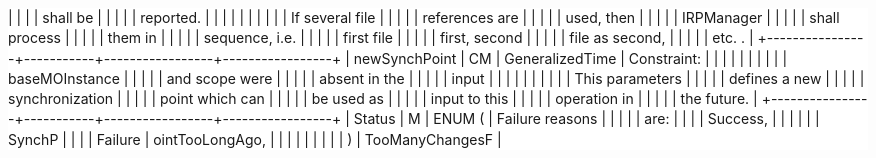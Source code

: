|                |           |                 | shall be        |
|                |           |                 | reported.       |
|                |           |                 |                 |
|                |           |                 | If several file |
|                |           |                 | references are  |
|                |           |                 | used, then      |
|                |           |                 | IRPManager      |
|                |           |                 | shall process   |
|                |           |                 | them in         |
|                |           |                 | sequence, i.e.  |
|                |           |                 | first file      |
|                |           |                 | first, second   |
|                |           |                 | file as second, |
|                |           |                 | etc. .          |
+----------------+-----------+-----------------+-----------------+
| newSynchPoint  | CM        | GeneralizedTime | Constraint:     |
|                |           |                 |                 |
|                |           |                 | baseMOInstance  |
|                |           |                 | and scope were  |
|                |           |                 | absent in the   |
|                |           |                 | input           |
|                |           |                 |                 |
|                |           |                 | This parameters |
|                |           |                 | defines a new   |
|                |           |                 | synchronization |
|                |           |                 | point which can |
|                |           |                 | be used as      |
|                |           |                 | input to this   |
|                |           |                 | operation in    |
|                |           |                 | the future.     |
+----------------+-----------+-----------------+-----------------+
| Status         | M         | ENUM (          | Failure reasons |
|                |           |                 | are:            |
|                |           | Success,        |                 |
|                |           |                 | SynchP          |
|                |           | Failure         | ointTooLongAgo, |
|                |           |                 |                 |
|                |           | )               | TooManyChangesF |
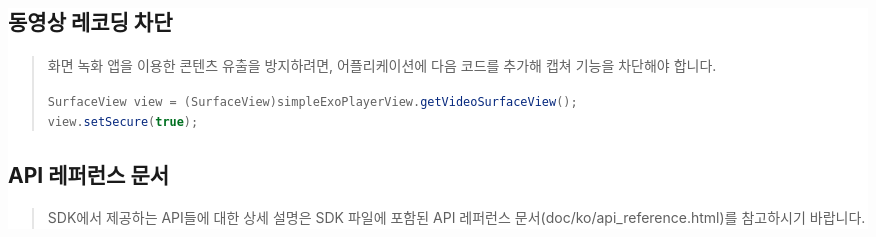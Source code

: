 ## **동영상 레코딩 차단**

> 화면 녹화 앱을 이용한 콘텐츠 유출을 방지하려면, 어플리케이션에 다음 코드를 추가해 캡쳐 기능을 차단해야 합니다.
> ```java
> SurfaceView view = (SurfaceView)simpleExoPlayerView.getVideoSurfaceView();
> view.setSecure(true);
> ```

## API 레퍼런스 문서

> SDK에서 제공하는 API들에 대한 상세 설명은 SDK 파일에 포함된 API 레퍼런스 문서(doc/ko/api_reference.html)를 참고하시기 바랍니다.
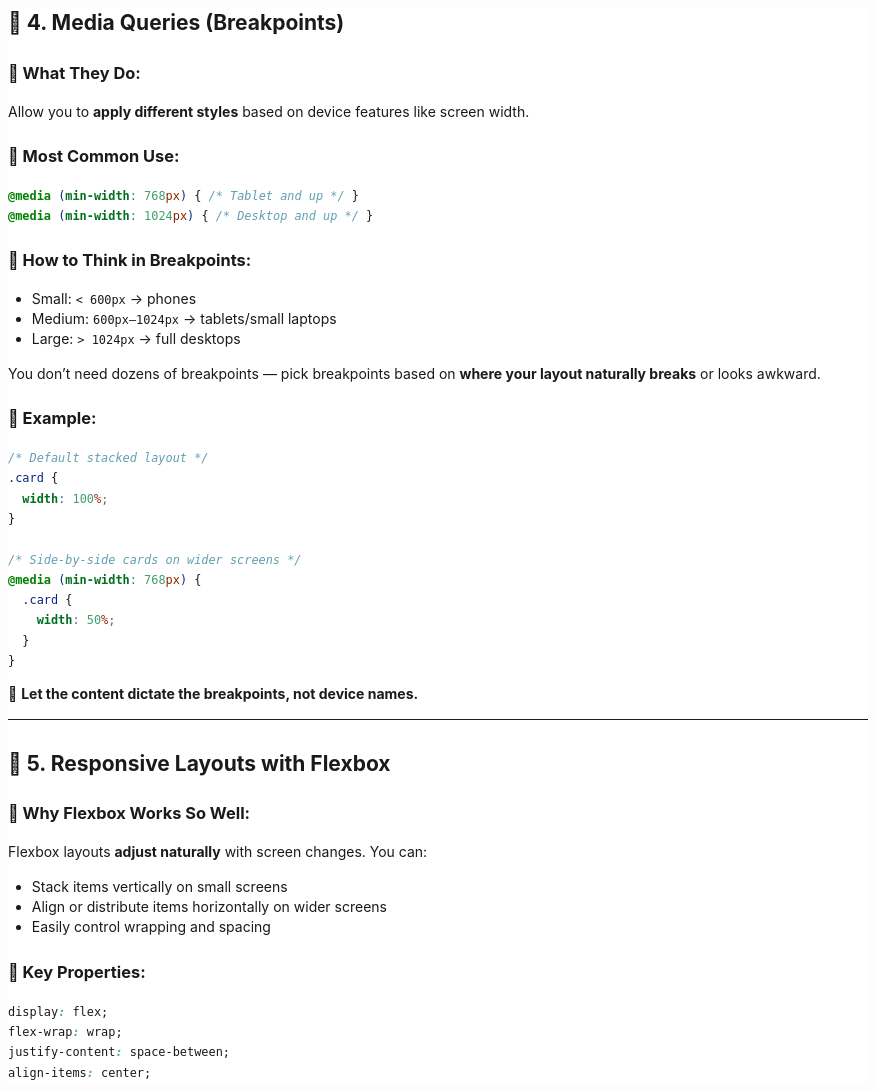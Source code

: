 ## 🔹 4. **Media Queries (Breakpoints)**

### 🔸 What They Do:
Allow you to **apply different styles** based on device features like screen width.

### 🔸 Most Common Use:
```css
@media (min-width: 768px) { /* Tablet and up */ }
@media (min-width: 1024px) { /* Desktop and up */ }
```

### 🔸 How to Think in Breakpoints:
- Small: `< 600px` → phones
- Medium: `600px–1024px` → tablets/small laptops
- Large: `> 1024px` → full desktops

You don’t need dozens of breakpoints — pick breakpoints based on **where your layout naturally breaks** or looks awkward.

### 🔸 Example:
```css
/* Default stacked layout */
.card {
  width: 100%;
}

/* Side-by-side cards on wider screens */
@media (min-width: 768px) {
  .card {
    width: 50%;
  }
}
```

🧠 **Let the content dictate the breakpoints, not device names.**

---

## 🔹 5. **Responsive Layouts with Flexbox**

### 🔸 Why Flexbox Works So Well:
Flexbox layouts **adjust naturally** with screen changes. You can:
- Stack items vertically on small screens
- Align or distribute items horizontally on wider screens
- Easily control wrapping and spacing

### 🔸 Key Properties:
```css
display: flex;
flex-wrap: wrap;
justify-content: space-between;
align-items: center;
```
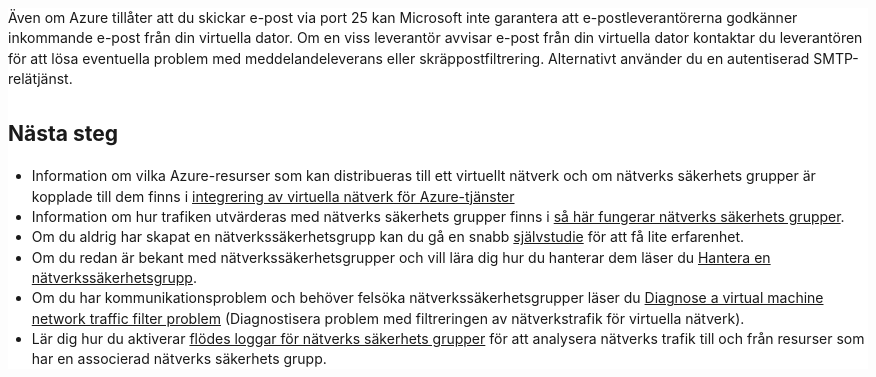   Även om Azure tillåter att du skickar e-post via port 25 kan Microsoft inte garantera att e-postleverantörerna godkänner inkommande e-post från din virtuella dator. Om en viss leverantör avvisar e-post från din virtuella dator kontaktar du leverantören för att lösa eventuella problem med meddelandeleverans eller skräppostfiltrering. Alternativt använder du en autentiserad SMTP-relätjänst.

## <a name="next-steps"></a>Nästa steg

* Information om vilka Azure-resurser som kan distribueras till ett virtuellt nätverk och om nätverks säkerhets grupper är kopplade till dem finns i [integrering av virtuella nätverk för Azure-tjänster](virtual-network-for-azure-services.md)
* Information om hur trafiken utvärderas med nätverks säkerhets grupper finns i [så här fungerar nätverks säkerhets grupper](network-security-group-how-it-works.md).
* Om du aldrig har skapat en nätverkssäkerhetsgrupp kan du gå en snabb [självstudie](tutorial-filter-network-traffic.md) för att få lite erfarenhet.
* Om du redan är bekant med nätverkssäkerhetsgrupper och vill lära dig hur du hanterar dem läser du [Hantera en nätverkssäkerhetsgrupp](manage-network-security-group.md). 
* Om du har kommunikationsproblem och behöver felsöka nätverkssäkerhetsgrupper läser du [Diagnose a virtual machine network traffic filter problem](diagnose-network-traffic-filter-problem.md) (Diagnostisera problem med filtreringen av nätverkstrafik för virtuella nätverk). 
* Lär dig hur du aktiverar [flödes loggar för nätverks säkerhets grupper](../network-watcher/network-watcher-nsg-flow-logging-portal.md?toc=%2fazure%2fvirtual-network%2ftoc.json) för att analysera nätverks trafik till och från resurser som har en associerad nätverks säkerhets grupp.
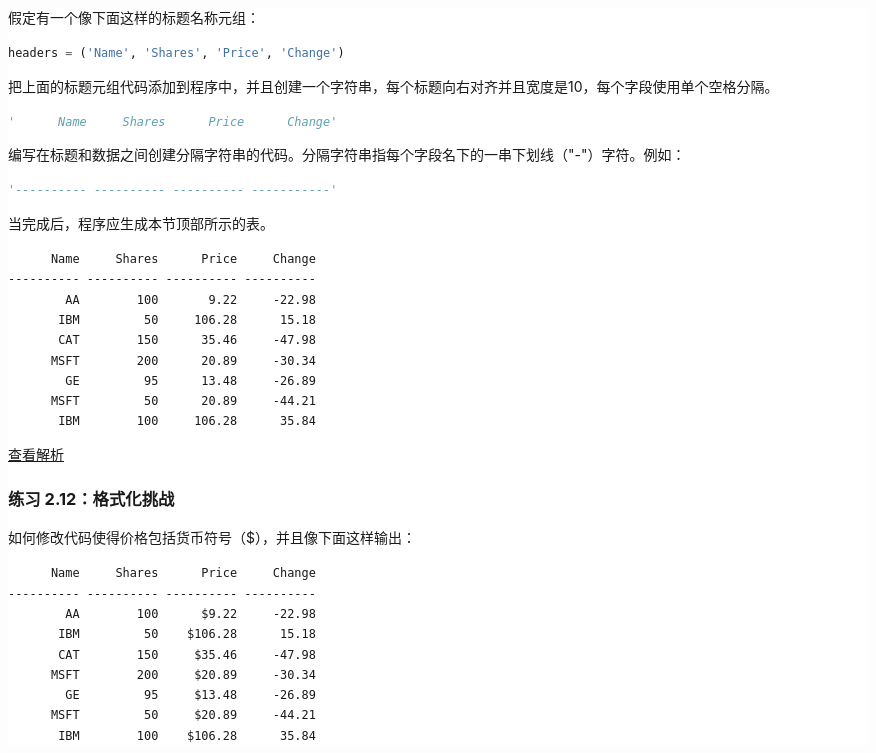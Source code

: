假定有一个像下面这样的标题名称元组：

```python
headers = ('Name', 'Shares', 'Price', 'Change')
```

把上面的标题元组代码添加到程序中，并且创建一个字符串，每个标题向右对齐并且宽度是10，每个字段使用单个空格分隔。

```python
'      Name     Shares      Price      Change'
```

编写在标题和数据之间创建分隔字符串的代码。分隔字符串指每个字段名下的一串下划线（"-"）字符。例如：

```python
'---------- ---------- ---------- -----------'
```

当完成后，程序应生成本节顶部所示的表。

```
      Name     Shares      Price     Change
---------- ---------- ---------- ----------
        AA        100       9.22     -22.98
       IBM         50     106.28      15.18
       CAT        150      35.46     -47.98
      MSFT        200      20.89     -30.34
        GE         95      13.48     -26.89
      MSFT         50      20.89     -44.21
       IBM        100     106.28      35.84
```
[查看解析](../../ef20_solutions/2_11/report.py)

### 练习 2.12：格式化挑战

如何修改代码使得价格包括货币符号（$），并且像下面这样输出：

```
      Name     Shares      Price     Change
---------- ---------- ---------- ----------
        AA        100      $9.22     -22.98
       IBM         50    $106.28      15.18
       CAT        150     $35.46     -47.98
      MSFT        200     $20.89     -30.34
        GE         95     $13.48     -26.89
      MSFT         50     $20.89     -44.21
       IBM        100    $106.28      35.84
```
__________________________________________________
EXERCISE. Make an exact copy of the listing above. Do not include the pictures.

WRITTEN SOLUTION.
Source code

:|                |           |                 | shall be        |
|                |           |                 | reported.       |
|                |           |                 |                 |
|                |           |                 | If several file |
|                |           |                 | references are  |
|                |           |                 | used, then      |
|                |           |                 | IRPManager      |
|                |           |                 | shall process   |
|                |           |                 | them in         |
|                |           |                 | sequence, i.e.  |
|                |           |                 | first file      |
|                |           |                 | first, second   |
|                |           |                 | file as second, |
|                |           |                 | etc. .          |
+----------------+-----------+-----------------+-----------------+
| newSynchPoint  | CM        | GeneralizedTime | Constraint:     |
|                |           |                 |                 |
|                |           |                 | baseMOInstance  |
|                |           |                 | and scope were  |
|                |           |                 | absent in the   |
|                |           |                 | input           |
|                |           |                 |                 |
|                |           |                 | This parameters |
|                |           |                 | defines a new   |
|                |           |                 | synchronization |
|                |           |                 | point which can |
|                |           |                 | be used as      |
|                |           |                 | input to this   |
|                |           |                 | operation in    |
|                |           |                 | the future.     |
+----------------+-----------+-----------------+-----------------+
| Status         | M         | ENUM (          | Failure reasons |
|                |           |                 | are:            |
|                |           | Success,        |                 |
|                |           |                 | SynchP          |
|                |           | Failure         | ointTooLongAgo, |
|                |           |                 |                 |
|                |           | )               | TooManyChangesF |
Source code

: ## **동영상 레코딩 차단**

> 화면 녹화 앱을 이용한 콘텐츠 유출을 방지하려면, 어플리케이션에 다음 코드를 추가해 캡쳐 기능을 차단해야 합니다.
> ```java
> SurfaceView view = (SurfaceView)simpleExoPlayerView.getVideoSurfaceView();
> view.setSecure(true);
> ```

## API 레퍼런스 문서

> SDK에서 제공하는 API들에 대한 상세 설명은 SDK 파일에 포함된 API 레퍼런스 문서(doc/ko/api_reference.html)를 참고하시기 바랍니다.
Source code

: ## 🔹 4. **Media Queries (Breakpoints)**

### 🔸 What They Do:
Allow you to **apply different styles** based on device features like screen width.

### 🔸 Most Common Use:
```css
@media (min-width: 768px) { /* Tablet and up */ }
@media (min-width: 1024px) { /* Desktop and up */ }
```

### 🔸 How to Think in Breakpoints:
- Small: `< 600px` → phones
- Medium: `600px–1024px` → tablets/small laptops
- Large: `> 1024px` → full desktops

You don’t need dozens of breakpoints — pick breakpoints based on **where your layout naturally breaks** or looks awkward.

### 🔸 Example:
```css
/* Default stacked layout */
.card {
  width: 100%;
}

/* Side-by-side cards on wider screens */
@media (min-width: 768px) {
  .card {
    width: 50%;
  }
}
```

🧠 **Let the content dictate the breakpoints, not device names.**

---

## 🔹 5. **Responsive Layouts with Flexbox**

### 🔸 Why Flexbox Works So Well:
Flexbox layouts **adjust naturally** with screen changes. You can:
- Stack items vertically on small screens
- Align or distribute items horizontally on wider screens
- Easily control wrapping and spacing

### 🔸 Key Properties:
```css
display: flex;
flex-wrap: wrap;
justify-content: space-between;
align-items: center;
```
   Även om Azure tillåter att du skickar e-post via port 25 kan Microsoft inte garantera att e-postleverantörerna godkänner inkommande e-post från din virtuella dator. Om en viss leverantör avvisar e-post från din virtuella dator kontaktar du leverantören för att lösa eventuella problem med meddelandeleverans eller skräppostfiltrering. Alternativt använder du en autentiserad SMTP-relätjänst.

## <a name="next-steps"></a>Nästa steg

* Information om vilka Azure-resurser som kan distribueras till ett virtuellt nätverk och om nätverks säkerhets grupper är kopplade till dem finns i [integrering av virtuella nätverk för Azure-tjänster](virtual-network-for-azure-services.md)
* Information om hur trafiken utvärderas med nätverks säkerhets grupper finns i [så här fungerar nätverks säkerhets grupper](network-security-group-how-it-works.md).
* Om du aldrig har skapat en nätverkssäkerhetsgrupp kan du gå en snabb [självstudie](tutorial-filter-network-traffic.md) för att få lite erfarenhet.
* Om du redan är bekant med nätverkssäkerhetsgrupper och vill lära dig hur du hanterar dem läser du [Hantera en nätverkssäkerhetsgrupp](manage-network-security-group.md). 
* Om du har kommunikationsproblem och behöver felsöka nätverkssäkerhetsgrupper läser du [Diagnose a virtual machine network traffic filter problem](diagnose-network-traffic-filter-problem.md) (Diagnostisera problem med filtreringen av nätverkstrafik för virtuella nätverk). 
* Lär dig hur du aktiverar [flödes loggar för nätverks säkerhets grupper](../network-watcher/network-watcher-nsg-flow-logging-portal.md?toc=%2fazure%2fvirtual-network%2ftoc.json) för att analysera nätverks trafik till och från resurser som har en associerad nätverks säkerhets grupp.
Source code

:假定有一个像下面这样的标题名称元组：

```python
headers = ('Name', 'Shares', 'Price', 'Change')
```

把上面的标题元组代码添加到程序中，并且创建一个字符串，每个标题向右对齐并且宽度是10，每个字段使用单个空格分隔。

```python
'      Name     Shares      Price      Change'
```

编写在标题和数据之间创建分隔字符串的代码。分隔字符串指每个字段名下的一串下划线（"-"）字符。例如：

```python
'---------- ---------- ---------- -----------'
```

当完成后，程序应生成本节顶部所示的表。

```
      Name     Shares      Price     Change
---------- ---------- ---------- ----------
        AA        100       9.22     -22.98
       IBM         50     106.28      15.18
       CAT        150      35.46     -47.98
      MSFT        200      20.89     -30.34
        GE         95      13.48     -26.89
      MSFT         50      20.89     -44.21
       IBM        100     106.28      35.84
```
[查看解析](../../ef20_solutions/2_11/report.py)

### 练习 2.12：格式化挑战

如何修改代码使得价格包括货币符号（$），并且像下面这样输出：

```
      Name     Shares      Price     Change
---------- ---------- ---------- ----------
        AA        100      $9.22     -22.98
       IBM         50    $106.28      15.18
       CAT        150     $35.46     -47.98
      MSFT        200     $20.89     -30.34
        GE         95     $13.48     -26.89
      MSFT         50     $20.89     -44.21
       IBM        100    $106.28      35.84
```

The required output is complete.